So, no shit, there I was, in rural Anhui province, in China. After a relatively sedentary first year in the country, I’d taken up running, inspired and a bit intimidated by my roommate Wyatt, fresh off the cross country team at college. I never reached Wyatt’s lofty peak of fitness, but every other day I’d dutifully don shorts and sneakers and plod out through the canola fields behind the school, over the little ridge past water buffalo and cabbages, and carry the circuit around ’til I reached the main road again.

That spring, the canola fields bloomed into a carpet of yellow, and I discovered that the local beekeepers brought their hives to gather pollen from those flowers. Right along my running path.

Now, I’m not allergic to bees, but I had some bad bee-related experiences as a kid, and I’ve been nervous around the critters ever since. But I knew better now, I told myself. Bees smell fear, and a smooshed bee releases a pheromone-type chemical that attracts other bees. So don’t be afraid, and don’t smoosh bees, and you’ll be (hah!) fine.

The first day after the hives arrived, I breathed through my nose, and ran right past. A few bees buzzed around my head for a while, but the swarm did not descend. I’d grown as a human being! I’d survived!

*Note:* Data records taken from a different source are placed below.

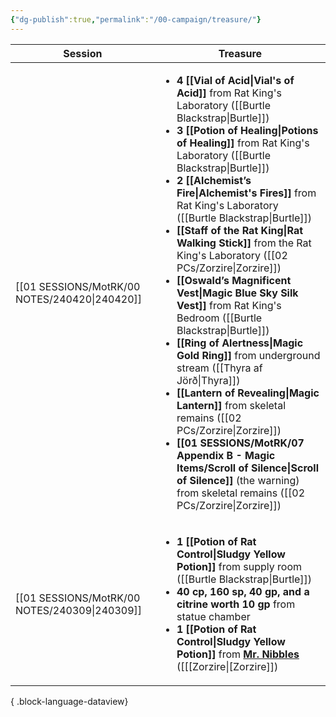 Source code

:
 ```yaml
---
{"dg-publish":true,"permalink":"/00-campaign/treasure/"}
---
```



| Session                                          | Treasure                                                                                                                                                                                                                                                                                                                                                                                                                                                                                                                                                                                                                                                                                                                                                                                                                                                                                |
| ------------------------------------------------ | --------------------------------------------------------------------------------------------------------------------------------------------------------------------------------------------------------------------------------------------------------------------------------------------------------------------------------------------------------------------------------------------------------------------------------------------------------------------------------------------------------------------------------------------------------------------------------------------------------------------------------------------------------------------------------------------------------------------------------------------------------------------------------------------------------------------------------------------------------------------------------------- |
| [[01 SESSIONS/MotRK/00 NOTES/240420\|240420]] | <ul><li>**4 [[Vial of Acid\\|Vial's of Acid]]** from Rat King's Laboratory ([[Burtle Blackstrap\\|Burtle]])</li><li>**3 [[Potion of Healing\\|Potions of Healing]]** from Rat King's Laboratory ([[Burtle Blackstrap\\|Burtle]])</li><li>**2 [[Alchemist’s Fire\\|Alchemist's Fires]]** from Rat King's Laboratory ([[Burtle Blackstrap\\|Burtle]])</li><li>**[[Staff of the Rat King\\|Rat Walking Stick]]** from the Rat King's Laboratory ([[02 PCs/Zorzire\|Zorzire]])</li><li>**[[Oswald’s Magnificent Vest\\|Magic Blue Sky Silk Vest]]** from Rat King's Bedroom ([[Burtle Blackstrap\\|Burtle]])</li><li>**[[Ring of Alertness\\|Magic Gold Ring]]** from underground stream ([[Thyra af Jörð\\|Thyra]])</li><li>**[[Lantern of Revealing\\|Magic Lantern]]** from skeletal remains ([[02 PCs/Zorzire\|Zorzire]])</li><li>**[[01 SESSIONS/MotRK/07 Appendix B - Magic Items/Scroll of Silence\|Scroll of Silence]]** (the warning) from skeletal remains ([[02 PCs/Zorzire\|Zorzire]])</li></ul> |
| [[01 SESSIONS/MotRK/00 NOTES/240309\|240309]] | <ul><li>**1 [[Potion of Rat Control\\|Sludgy Yellow Potion]]** from supply room ([[Burtle Blackstrap\\|Burtle]])</li><li>**40 cp, 160 sp, 40 gp, and a citrine worth 10 gp**  from statue chamber</li><li>**1 [[Potion of Rat Control\\|Sludgy Yellow Potion]]** from **[Mr. Nibbles](https://imgur.com/1tNiAnW)** ([[[Zorzire\|[Zorzire]])</li></ul>                                                                                                                                                                                                                                                                                                                                                                                                                                                                                                                                             |

{ .block-language-dataview}
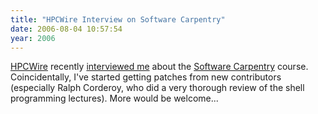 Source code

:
 ```yaml
---
title: "HPCWire Interview on Software Carpentry"
date: 2006-08-04 10:57:54
year: 2006
---
```

<a href="http://www.hpcwire.com">HPCWire</a> recently <a href="http://www.hpcwire.com/hpc/771596.html">interviewed me</a> about the <a href="http://www.swc.scipy.org">Software Carpentry</a> course.  Coincidentally, I've started getting patches from new contributors (especially Ralph Corderoy, who did a very thorough review of the shell programming lectures).  More would be welcome...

The second day, I ran past again, and again the bees showed little interest. By the fourth run, the whole deal seemed old hat.

My fifth run took place on one of those hot and viciously humid days I’d had too much of growing up in Tennessee. I didn’t want to run, or do much of anything except lie in the shade. I even showered, thinking, it’s cool, I’ll skip the run today. But then Wyatt came back from his run, smiling and cut and flush with health, and, fine, dammit, on go the shorts and shoes and out the door go I. Down the hill. Out the front gate. Off the main road, and through the canola fields.

It turns out my shampoo smells like flowers.

The bees noticed.

At first a few buzzed over, turning tighter circles around my head than they had before. That’s fine. I’m cool. I’m cool.

More came, their wings a high-pitched whine in my ears. Ten, maybe. This is, um. My skin’s crawling. Twenty. Forty. Bees land and wriggle in my hair. By reflex, I try to brush them away—and by accident, smoosh.

Have you ever heard two dozen hives notice something all at once?

To me, they sounded like Hells’ own Angels revving up to kick my ass.

The next, it can’t have been more few seconds, felt like much longer. I’ve never run that fast in my life, and I was running ahead of a dust storm made of bees. I was stung. A lot. I couldn’t run faster than they could fly. Just as the cloud was about to pass me, I dove off the road into a bush, crouched with my head covered, and hid.

This makes no sense—I know it makes no sense—but I remember the bees flying right past me down the road, in a coherent black phalanx. Maybe the Bee Goddess took pity. Maybe I’m making that bit up. I don’t think I am. I was in, at the time, let’s dignify it with the expression “a heightened state of consciousness.”

When the bees passed by, I picked the dead ones out of my hair and their stingers out of my skin. I limped home, tended my welts, and found an alternate running trail until the hives moved on. I did not die. Had I been allergic to bees, I would have been in trouble—but I was just stung, and afraid. Probably people with more traumatic bee experiences in their past might have been more afraid; probably people more hard-core than I would have been more level-headed about the whole affair. But I suspect that (controlling of course for allergies) different folks’ experience of that situation would have fallen along a psychological axis that isn’t much dependent on, say, their sexual orientation, gender identity, or racial background.

We live in a cool moment in fiction, especially speculative fiction: people are standing up and demanding to see more of themselves in books, and taking issue with stories that get their experiences wrong. As someone interested in justice, and as someone who has always read stories from a wide range of authors, backgrounds, and cultures, I love this moment. I’m seeing more books drawing from more wells than I ever remember. These conversations and developments draw us closer to a true literature of liberation. (Or ‘escape,’ if you’d prefer.)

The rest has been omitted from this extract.